▶ **EXERCISE GOAL**
Of all the lines below, output only those starting at the one with "### PoolAlreadyExists" and ending at the one with "### depositCollateral", both ends included, exactly as written.

▶ **EXERCISE MATERIAL**
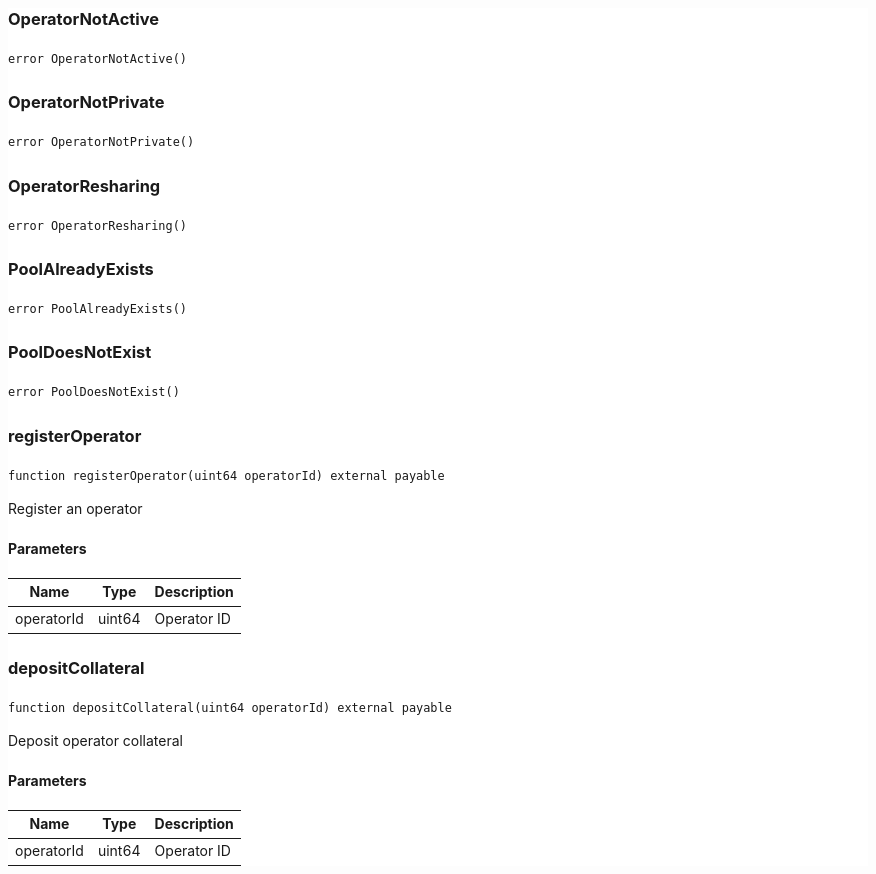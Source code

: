 ### OperatorNotActive

```solidity
error OperatorNotActive()
```

### OperatorNotPrivate

```solidity
error OperatorNotPrivate()
```

### OperatorResharing

```solidity
error OperatorResharing()
```

### PoolAlreadyExists

```solidity
error PoolAlreadyExists()
```

### PoolDoesNotExist

```solidity
error PoolDoesNotExist()
```

### registerOperator

```solidity
function registerOperator(uint64 operatorId) external payable
```

Register an operator

#### Parameters

| Name | Type | Description |
| ---- | ---- | ----------- |
| operatorId | uint64 | Operator ID |

### depositCollateral

```solidity
function depositCollateral(uint64 operatorId) external payable
```

Deposit operator collateral

#### Parameters

| Name | Type | Description |
| ---- | ---- | ----------- |
| operatorId | uint64 | Operator ID |
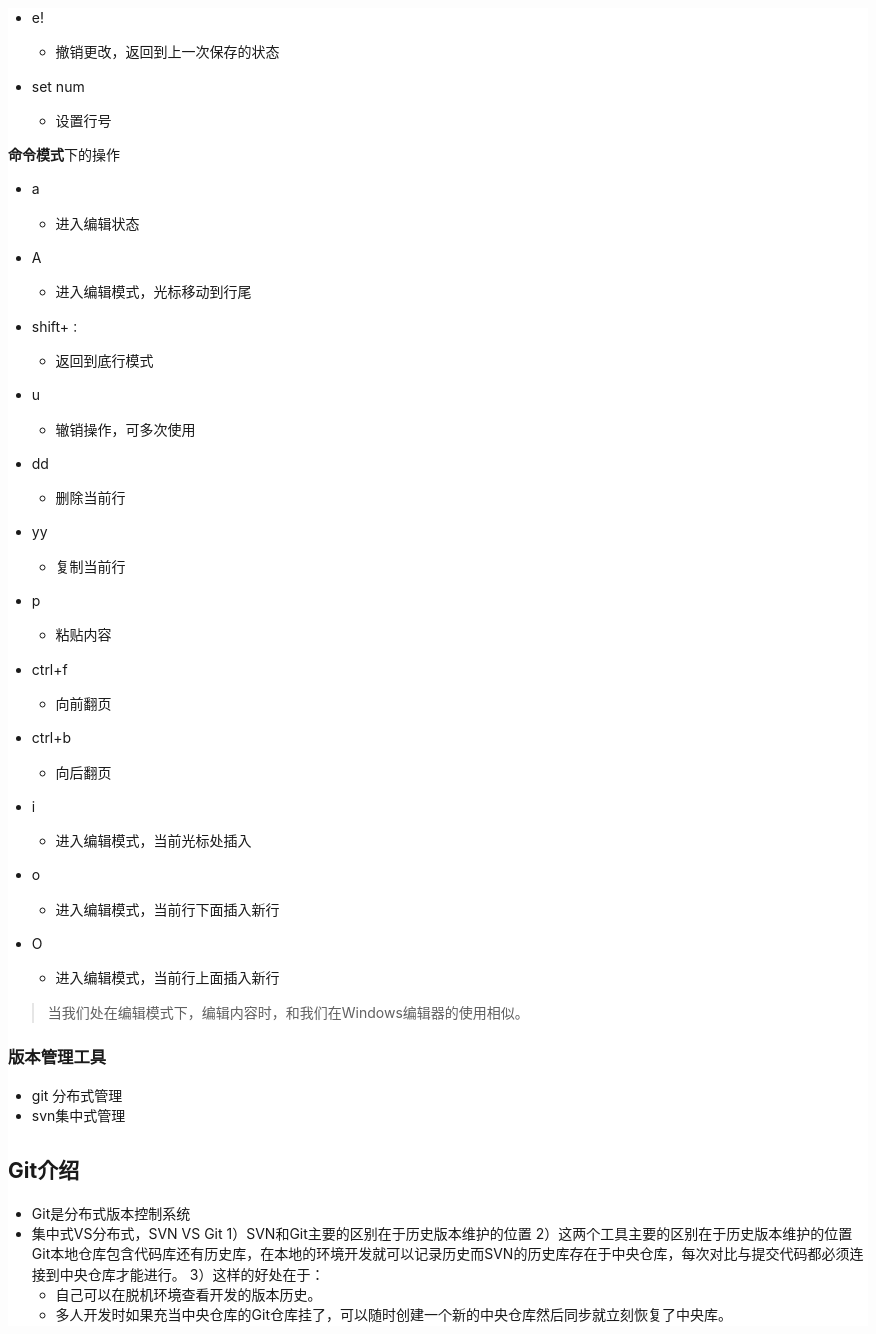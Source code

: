- e!
  - 撤销更改，返回到上一次保存的状态

- set num
  - 设置行号


**命令模式**下的操作
- a
  - 进入编辑状态

- A
  - 进入编辑模式，光标移动到行尾

- shift+`：`
  - 返回到底行模式

- u
  - 辙销操作，可多次使用

- dd
  - 删除当前行

- yy
  - 复制当前行

- p
  - 粘贴内容

- ctrl+f
  - 向前翻页

- ctrl+b
  - 向后翻页

- i
  - 进入编辑模式，当前光标处插入

- o
  - 进入编辑模式，当前行下面插入新行

- O
  - 进入编辑模式，当前行上面插入新行

> 当我们处在编辑模式下，编辑内容时，和我们在Windows编辑器的使用相似。


### 版本管理工具
- git 分布式管理
- svn集中式管理


## Git介绍
- Git是分布式版本控制系统
- 集中式VS分布式，SVN VS Git
  1）SVN和Git主要的区别在于历史版本维护的位置
  2）这两个工具主要的区别在于历史版本维护的位置Git本地仓库包含代码库还有历史库，在本地的环境开发就可以记录历史而SVN的历史库存在于中央仓库，每次对比与提交代码都必须连接到中央仓库才能进行。
  3）这样的好处在于：
  - 自己可以在脱机环境查看开发的版本历史。
  - 多人开发时如果充当中央仓库的Git仓库挂了，可以随时创建一个新的中央仓库然后同步就立刻恢复了中央库。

▶ **RESULT**
### PoolAlreadyExists

```solidity
error PoolAlreadyExists()
```

### PoolDoesNotExist

```solidity
error PoolDoesNotExist()
```

### registerOperator

```solidity
function registerOperator(uint64 operatorId) external payable
```

Register an operator

#### Parameters

| Name | Type | Description |
| ---- | ---- | ----------- |
| operatorId | uint64 | Operator ID |

### depositCollateral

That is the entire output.